Dopo la tappa in concorso (Selezione Ufficiale) al Festival di Cannes 2023 arriverà nei cinema italiani dal 16 novembre con Lucky Red “The Old Oak“, nuovo film di Ken Loach.
A 86 anni, il regista continua a denunciare il cinismo infernale dell’amministrazione britannica, insieme a Paul Laverty, suo sceneggiatore storico. Dopo aver conquistato due volte la Palma d’Oro (Il vento che accarezza l’erba e Io, Daniel Blake) e tre volte il Premio della Giuria, Loach torna con ostinata coerenza all’attivismo cinematografico.
Forse il mondo non è un posto poi così pessimo dove vivere. Tutto sembra andare storto in una cittadina mineraria del Nord dell’Inghilterra pieno di barriere neanche troppo invisibili e porte chiuse come quelle delle case dei residenti che hanno paura che cambi qualcosa ogni volta che si affacciano fuori di casa o quella del pub gestito di TJ dove c’è una zona che non si può usare.
C’è già una netta separazione tra il dentro e il fuori già all’inizio del film con il vetro del pullman che divide un gruppo di persone immigrate in fuga dalla guerra in Siria e i residenti che non ne vogliono sapere di accoglierli.
Ken Loach e il fedele sceneggiatore Paul Laverty ripartono proprio da lì. Il luogo dove si svolge la vicenda, ambientata nel 2016, è un altro posto di conflitti. La k dell’insegna del pub che deve essere aggiustata mostra già lo stato di abbandono.
Gli abitanti cercano di dare un senso alla loro vita oppure si rinchiudono ancora più in se stessi. TJ è il proprietario del pub The Old Oak frequentato spesso dagli stessi, pochi clienti, da anni. L’arrivo dei profughi siriani crea subito tensione nel posto.
Tra loro c’è anche Yara, una ragazza che parla benissimo inglese ed è appassionata di fotografia e lega subito con TJ. Insieme, tra mille difficoltà, cercheranno di rilanciare la comunità locale organizzando una mensa per i più poveri.
Ma gli ostacoli sulla loro strada saranno molti. “Sentivamo di dover fare un film che riflettesse il coraggio e la determinazione del Nord-Est dell’Inghilterra malgrado i tempi duri.
Poi abbiamo saputo dell’arrivo dei rifugiati siriani e abbiamo capito che era quella la storia da raccontare” ha dichiarato il regista. Loach sin dalle prime immagini ci fa riflettere sul ruolo del documento che si fa memoria.
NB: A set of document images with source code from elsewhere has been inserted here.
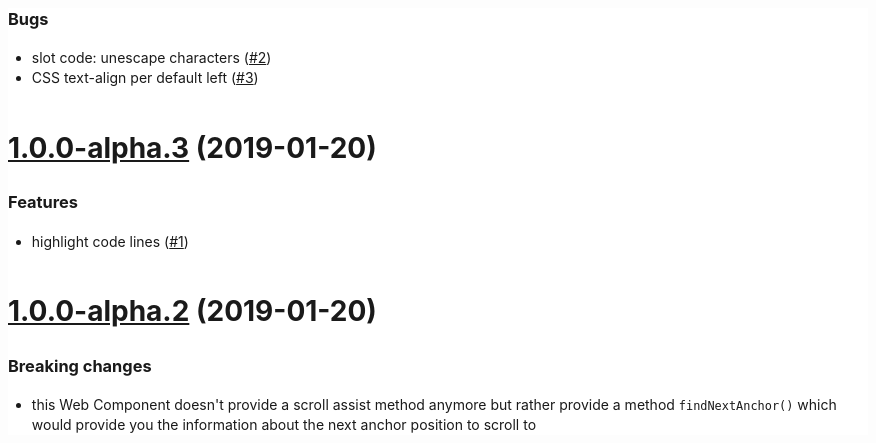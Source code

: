 ### Bugs

- slot code: unescape characters
  ([#2](https://github.com/deckgo/deckdeckgo-highlight-code/issues/2))
- CSS text-align per default left
  ([#3](https://github.com/deckgo/deckdeckgo-highlight-code/issues/3))

<a name="1.0.0-alpha.3"></a>

# [1.0.0-alpha.3](https://github.com/deckgo/deckdeckgo-highlight-code/compare/v1.0.0-alpha.2...v1.0.0-alpha.3) (2019-01-20)

### Features

- highlight code lines
  ([#1](https://github.com/deckgo/deckdeckgo-highlight-code/issues/1))

<a name="1.0.0-alpha.2"></a>

# [1.0.0-alpha.2](https://github.com/deckgo/deckdeckgo-highlight-code/compare/v1.0.0-alpha.1...v1.0.0-alpha.2) (2019-01-20)

### Breaking changes

- this Web Component doesn't provide a scroll assist method anymore but rather
  provide a method `findNextAnchor()` which would provide you the information
  about the next anchor position to scroll to
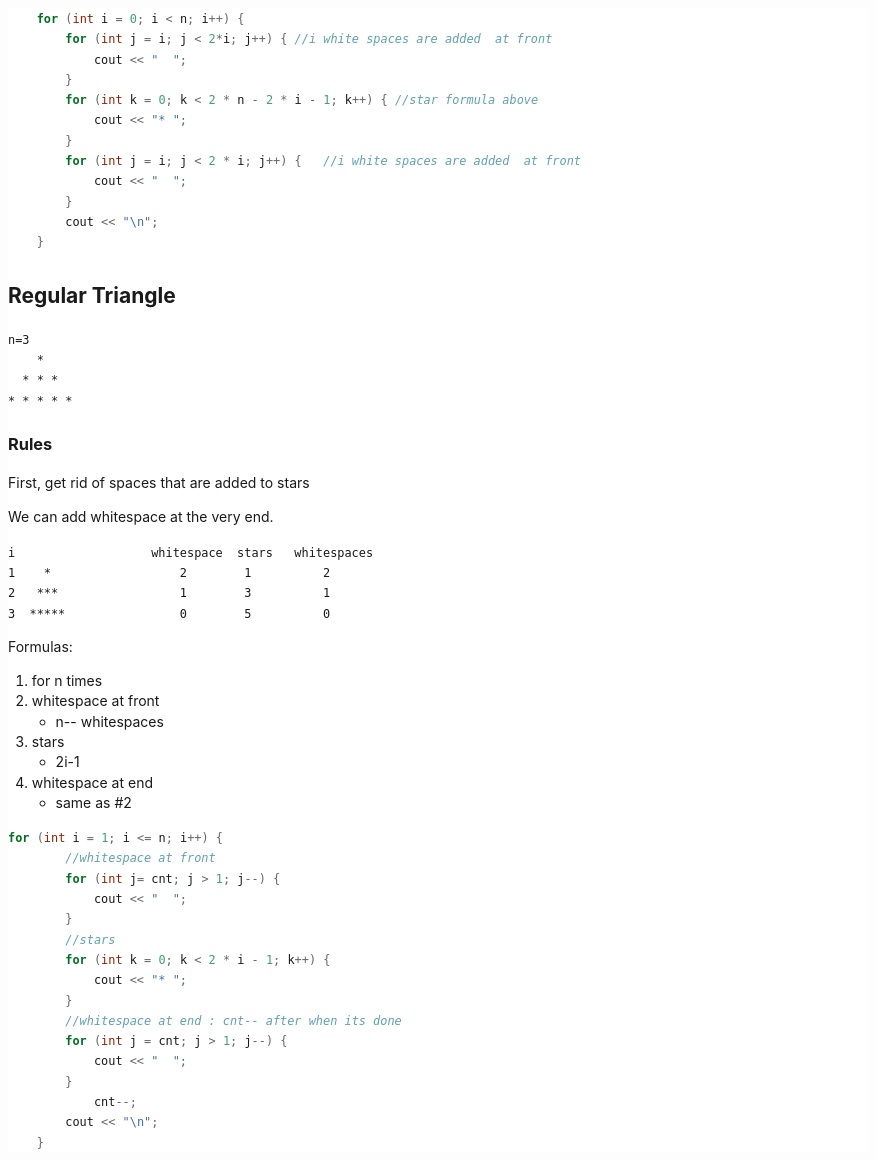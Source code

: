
 ```c++
	for (int i = 0; i < n; i++) {
		for (int j = i; j < 2*i; j++) {	//i white spaces are added  at front
			cout << "  ";
		}
		for (int k = 0; k < 2 * n - 2 * i - 1; k++) { //star formula above
			cout << "* ";
		}
		for (int j = i; j < 2 * i; j++) {	//i white spaces are added  at front
			cout << "  ";
		}
		cout << "\n";
	}
```

## Regular Triangle

```
n=3
    *
  * * *
* * * * *
```

### Rules

First, get rid of spaces that are added to stars

We can add whitespace at the very end.

```
i                   whitespace  stars   whitespaces
1    *                  2        1          2
2   ***                 1        3          1
3  *****                0        5          0
```

Formulas:

1. for n times
2. whitespace at front
   - n-- whitespaces
3. stars
   - 2i-1
4. whitespace at end
   - same as #2

```c++
for (int i = 1; i <= n; i++) {
		//whitespace at front
		for (int j= cnt; j > 1; j--) {
			cout << "  ";
		}
		//stars
		for (int k = 0; k < 2 * i - 1; k++) {
			cout << "* ";
		}
		//whitespace at end : cnt-- after when its done
		for (int j = cnt; j > 1; j--) {
			cout << "  ";
		}
			cnt--;
		cout << "\n";
	}
```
Yara scatta foto al suo arrivo, prima che la macchina fotografica, le venga fatta cadere a terra rompendosi. Nella sala ormai chiusa da tempo che si trova dietro il bancone del pub ci sono, appese alle pareti, foto degli scioperi degli anni Ottanta.
L’arrivo di Yara ridà vita e senso non solo a quelle immagini ma anche a quel locale. La solidarietà che nasce dal basso per Loach è sempre stata la chiave di volta sia di storie individuali che collettive.